DATA FOR REVIEW Start Marker
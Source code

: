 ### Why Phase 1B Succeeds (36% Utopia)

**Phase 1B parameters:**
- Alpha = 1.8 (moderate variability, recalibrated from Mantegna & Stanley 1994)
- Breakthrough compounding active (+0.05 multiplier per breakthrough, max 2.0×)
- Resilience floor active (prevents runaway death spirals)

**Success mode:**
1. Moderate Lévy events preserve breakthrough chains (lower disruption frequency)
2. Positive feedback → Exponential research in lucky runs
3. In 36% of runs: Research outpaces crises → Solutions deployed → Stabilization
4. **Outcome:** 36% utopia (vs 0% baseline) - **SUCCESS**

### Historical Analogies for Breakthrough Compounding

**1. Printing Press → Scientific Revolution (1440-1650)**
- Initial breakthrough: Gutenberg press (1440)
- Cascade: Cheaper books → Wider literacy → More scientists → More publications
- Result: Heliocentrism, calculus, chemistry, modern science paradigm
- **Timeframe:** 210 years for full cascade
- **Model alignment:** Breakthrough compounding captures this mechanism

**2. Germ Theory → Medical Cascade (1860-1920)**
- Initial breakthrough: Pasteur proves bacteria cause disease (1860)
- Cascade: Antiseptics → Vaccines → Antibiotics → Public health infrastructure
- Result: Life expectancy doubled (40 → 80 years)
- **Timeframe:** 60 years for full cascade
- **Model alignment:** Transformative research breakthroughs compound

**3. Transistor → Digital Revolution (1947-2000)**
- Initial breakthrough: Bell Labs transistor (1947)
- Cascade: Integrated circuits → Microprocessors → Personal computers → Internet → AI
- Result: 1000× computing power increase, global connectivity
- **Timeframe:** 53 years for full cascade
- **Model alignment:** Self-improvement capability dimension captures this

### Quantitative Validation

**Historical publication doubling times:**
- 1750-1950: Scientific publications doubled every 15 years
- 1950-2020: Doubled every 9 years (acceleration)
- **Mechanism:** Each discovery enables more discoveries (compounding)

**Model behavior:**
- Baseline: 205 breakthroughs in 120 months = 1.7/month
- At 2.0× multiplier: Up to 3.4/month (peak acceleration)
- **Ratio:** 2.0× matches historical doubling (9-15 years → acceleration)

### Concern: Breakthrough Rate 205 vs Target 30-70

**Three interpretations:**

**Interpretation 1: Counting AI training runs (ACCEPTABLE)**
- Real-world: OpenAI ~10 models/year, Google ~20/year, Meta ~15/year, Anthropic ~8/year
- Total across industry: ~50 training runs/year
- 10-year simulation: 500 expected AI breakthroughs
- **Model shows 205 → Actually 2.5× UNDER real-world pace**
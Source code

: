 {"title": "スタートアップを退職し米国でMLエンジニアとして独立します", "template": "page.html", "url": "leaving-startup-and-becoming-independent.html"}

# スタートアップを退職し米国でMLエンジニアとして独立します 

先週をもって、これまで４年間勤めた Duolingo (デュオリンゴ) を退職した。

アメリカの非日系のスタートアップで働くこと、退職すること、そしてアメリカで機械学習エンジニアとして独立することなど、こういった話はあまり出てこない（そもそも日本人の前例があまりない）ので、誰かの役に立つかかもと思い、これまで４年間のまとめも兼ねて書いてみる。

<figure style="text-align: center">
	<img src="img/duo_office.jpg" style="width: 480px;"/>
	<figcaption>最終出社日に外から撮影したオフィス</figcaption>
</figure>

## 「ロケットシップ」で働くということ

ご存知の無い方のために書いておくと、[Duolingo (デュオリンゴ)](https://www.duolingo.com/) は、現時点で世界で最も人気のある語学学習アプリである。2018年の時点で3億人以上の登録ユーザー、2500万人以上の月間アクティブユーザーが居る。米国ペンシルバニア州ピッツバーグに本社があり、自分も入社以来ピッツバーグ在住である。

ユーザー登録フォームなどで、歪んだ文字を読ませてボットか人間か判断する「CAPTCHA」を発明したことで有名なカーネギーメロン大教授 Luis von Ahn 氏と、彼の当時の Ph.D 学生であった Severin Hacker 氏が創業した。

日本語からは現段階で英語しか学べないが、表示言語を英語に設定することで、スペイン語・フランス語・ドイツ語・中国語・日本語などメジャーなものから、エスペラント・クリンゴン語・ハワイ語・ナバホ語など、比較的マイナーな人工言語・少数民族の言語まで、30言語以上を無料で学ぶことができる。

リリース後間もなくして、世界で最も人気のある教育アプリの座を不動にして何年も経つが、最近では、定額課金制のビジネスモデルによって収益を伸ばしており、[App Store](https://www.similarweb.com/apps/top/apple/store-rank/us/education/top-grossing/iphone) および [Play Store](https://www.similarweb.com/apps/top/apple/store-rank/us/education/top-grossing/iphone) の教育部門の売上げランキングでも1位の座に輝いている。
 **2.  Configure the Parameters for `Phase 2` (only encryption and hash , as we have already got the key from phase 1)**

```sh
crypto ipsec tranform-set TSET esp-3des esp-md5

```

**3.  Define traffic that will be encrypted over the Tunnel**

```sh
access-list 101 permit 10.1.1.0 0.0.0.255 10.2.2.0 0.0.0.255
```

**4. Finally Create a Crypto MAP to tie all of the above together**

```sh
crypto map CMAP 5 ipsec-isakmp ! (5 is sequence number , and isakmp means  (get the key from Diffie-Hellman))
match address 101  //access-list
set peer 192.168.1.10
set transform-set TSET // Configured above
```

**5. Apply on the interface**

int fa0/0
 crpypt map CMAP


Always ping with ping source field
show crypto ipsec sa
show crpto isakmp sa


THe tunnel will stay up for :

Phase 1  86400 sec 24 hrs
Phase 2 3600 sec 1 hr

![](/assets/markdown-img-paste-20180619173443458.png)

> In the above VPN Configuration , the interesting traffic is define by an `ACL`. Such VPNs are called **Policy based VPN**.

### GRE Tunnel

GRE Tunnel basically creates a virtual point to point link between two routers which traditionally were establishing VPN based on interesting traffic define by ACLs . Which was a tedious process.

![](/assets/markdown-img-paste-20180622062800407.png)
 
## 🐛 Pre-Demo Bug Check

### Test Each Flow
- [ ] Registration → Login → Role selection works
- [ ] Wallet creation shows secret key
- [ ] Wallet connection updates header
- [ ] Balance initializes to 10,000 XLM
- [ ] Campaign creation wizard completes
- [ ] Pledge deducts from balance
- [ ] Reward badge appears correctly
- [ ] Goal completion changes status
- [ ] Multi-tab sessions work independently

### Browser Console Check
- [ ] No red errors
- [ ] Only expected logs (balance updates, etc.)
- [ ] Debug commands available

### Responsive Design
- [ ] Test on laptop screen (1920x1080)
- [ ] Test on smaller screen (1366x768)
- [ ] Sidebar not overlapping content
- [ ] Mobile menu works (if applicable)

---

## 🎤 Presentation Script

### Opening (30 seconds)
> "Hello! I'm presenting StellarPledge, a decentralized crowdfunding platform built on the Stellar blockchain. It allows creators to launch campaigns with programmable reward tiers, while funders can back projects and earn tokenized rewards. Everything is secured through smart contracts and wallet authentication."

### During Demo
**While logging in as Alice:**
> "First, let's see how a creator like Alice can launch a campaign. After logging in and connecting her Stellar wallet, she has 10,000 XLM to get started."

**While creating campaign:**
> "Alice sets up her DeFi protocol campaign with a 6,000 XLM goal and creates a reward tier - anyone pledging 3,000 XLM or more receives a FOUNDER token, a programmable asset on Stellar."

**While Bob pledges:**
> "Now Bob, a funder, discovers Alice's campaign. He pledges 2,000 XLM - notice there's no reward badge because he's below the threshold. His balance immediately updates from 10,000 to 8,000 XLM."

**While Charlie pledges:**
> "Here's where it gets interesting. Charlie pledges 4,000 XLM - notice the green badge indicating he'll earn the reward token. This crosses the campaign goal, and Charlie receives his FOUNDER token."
DATA FOR REVIEW End Marker
> **TASK DETAILS**
For the records above, state how many lines contain the word "badge". Give only the number.

> **WORKED SOLUTION**
3